▸ Aim of the task
All lines with the word "sera" are to be found and copied from the listing.

▸ Data records
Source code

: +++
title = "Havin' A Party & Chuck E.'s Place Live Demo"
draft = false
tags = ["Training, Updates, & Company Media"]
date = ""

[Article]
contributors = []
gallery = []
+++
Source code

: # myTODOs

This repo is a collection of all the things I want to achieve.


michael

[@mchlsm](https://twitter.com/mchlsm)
--
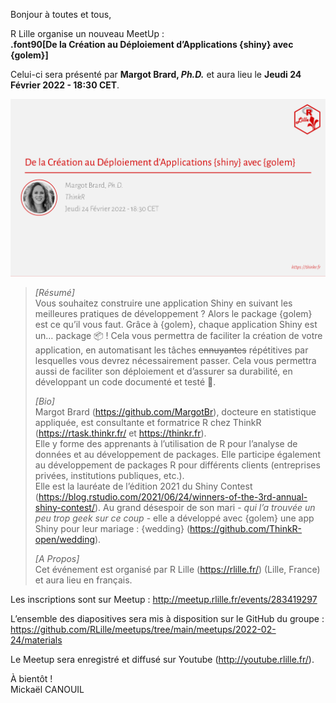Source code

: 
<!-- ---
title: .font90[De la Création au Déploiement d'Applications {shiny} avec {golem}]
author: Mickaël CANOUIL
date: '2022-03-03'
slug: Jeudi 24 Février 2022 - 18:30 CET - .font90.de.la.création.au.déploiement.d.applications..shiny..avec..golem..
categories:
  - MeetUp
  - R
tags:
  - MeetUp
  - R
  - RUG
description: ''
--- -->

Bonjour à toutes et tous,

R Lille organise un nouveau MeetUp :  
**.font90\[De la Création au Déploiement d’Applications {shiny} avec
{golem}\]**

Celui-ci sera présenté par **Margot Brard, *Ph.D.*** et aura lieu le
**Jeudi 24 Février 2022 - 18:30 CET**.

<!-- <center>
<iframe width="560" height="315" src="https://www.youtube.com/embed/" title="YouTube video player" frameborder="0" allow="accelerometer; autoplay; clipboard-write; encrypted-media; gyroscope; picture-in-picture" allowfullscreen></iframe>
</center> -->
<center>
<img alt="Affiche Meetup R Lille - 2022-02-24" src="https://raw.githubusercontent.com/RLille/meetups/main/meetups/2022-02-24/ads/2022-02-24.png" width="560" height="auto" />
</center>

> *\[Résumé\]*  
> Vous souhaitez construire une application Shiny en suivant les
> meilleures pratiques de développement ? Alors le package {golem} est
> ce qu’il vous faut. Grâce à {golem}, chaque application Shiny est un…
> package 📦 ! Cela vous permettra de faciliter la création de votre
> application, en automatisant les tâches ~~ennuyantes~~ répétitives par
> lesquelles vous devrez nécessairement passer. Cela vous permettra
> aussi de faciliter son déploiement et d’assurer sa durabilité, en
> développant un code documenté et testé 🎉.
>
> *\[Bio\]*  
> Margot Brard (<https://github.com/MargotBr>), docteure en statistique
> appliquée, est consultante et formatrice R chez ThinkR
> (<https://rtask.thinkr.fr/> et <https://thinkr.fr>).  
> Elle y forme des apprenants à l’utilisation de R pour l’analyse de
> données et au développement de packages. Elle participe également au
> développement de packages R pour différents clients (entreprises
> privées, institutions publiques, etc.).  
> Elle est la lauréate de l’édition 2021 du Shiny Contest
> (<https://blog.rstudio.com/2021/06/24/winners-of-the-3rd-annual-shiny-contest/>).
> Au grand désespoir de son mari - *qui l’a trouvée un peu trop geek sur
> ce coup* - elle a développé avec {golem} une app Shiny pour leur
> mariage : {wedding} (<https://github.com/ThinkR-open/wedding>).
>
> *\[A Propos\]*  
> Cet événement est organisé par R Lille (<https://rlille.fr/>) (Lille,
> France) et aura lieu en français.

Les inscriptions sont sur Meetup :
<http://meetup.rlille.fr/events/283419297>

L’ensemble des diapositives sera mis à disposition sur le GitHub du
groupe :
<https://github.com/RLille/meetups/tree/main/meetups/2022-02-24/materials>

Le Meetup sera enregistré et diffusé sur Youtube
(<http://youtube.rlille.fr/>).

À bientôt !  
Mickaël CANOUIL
* * *
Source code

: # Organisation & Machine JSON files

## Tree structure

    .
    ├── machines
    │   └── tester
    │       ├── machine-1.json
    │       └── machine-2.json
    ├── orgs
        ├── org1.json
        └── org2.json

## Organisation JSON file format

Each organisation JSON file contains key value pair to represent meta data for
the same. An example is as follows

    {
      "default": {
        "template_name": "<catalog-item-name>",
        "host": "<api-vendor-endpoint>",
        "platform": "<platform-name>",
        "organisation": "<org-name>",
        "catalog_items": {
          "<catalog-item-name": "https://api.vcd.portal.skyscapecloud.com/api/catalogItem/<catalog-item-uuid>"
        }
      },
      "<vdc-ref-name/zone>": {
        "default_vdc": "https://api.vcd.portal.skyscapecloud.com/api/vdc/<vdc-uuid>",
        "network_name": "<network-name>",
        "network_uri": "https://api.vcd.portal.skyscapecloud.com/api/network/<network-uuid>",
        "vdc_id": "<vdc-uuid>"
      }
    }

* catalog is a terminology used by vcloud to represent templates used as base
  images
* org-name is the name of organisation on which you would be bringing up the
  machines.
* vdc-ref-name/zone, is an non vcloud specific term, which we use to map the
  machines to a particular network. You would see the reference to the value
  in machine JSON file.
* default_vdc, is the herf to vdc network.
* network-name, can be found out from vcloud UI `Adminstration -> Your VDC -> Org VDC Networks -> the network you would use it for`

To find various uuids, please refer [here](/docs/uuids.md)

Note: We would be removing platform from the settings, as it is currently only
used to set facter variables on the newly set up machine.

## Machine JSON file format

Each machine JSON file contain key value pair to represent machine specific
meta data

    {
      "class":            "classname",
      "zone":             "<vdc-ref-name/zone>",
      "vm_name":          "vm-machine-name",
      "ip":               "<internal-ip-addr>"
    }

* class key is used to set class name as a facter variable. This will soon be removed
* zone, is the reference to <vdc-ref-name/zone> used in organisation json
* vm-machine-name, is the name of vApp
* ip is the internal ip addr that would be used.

▸ Exercise solution
Celui-ci sera présenté par **Margot Brard, *Ph.D.*** et aura lieu le
L’ensemble des diapositives sera mis à disposition sur le GitHub du
Le Meetup sera enregistré et diffusé sur Youtube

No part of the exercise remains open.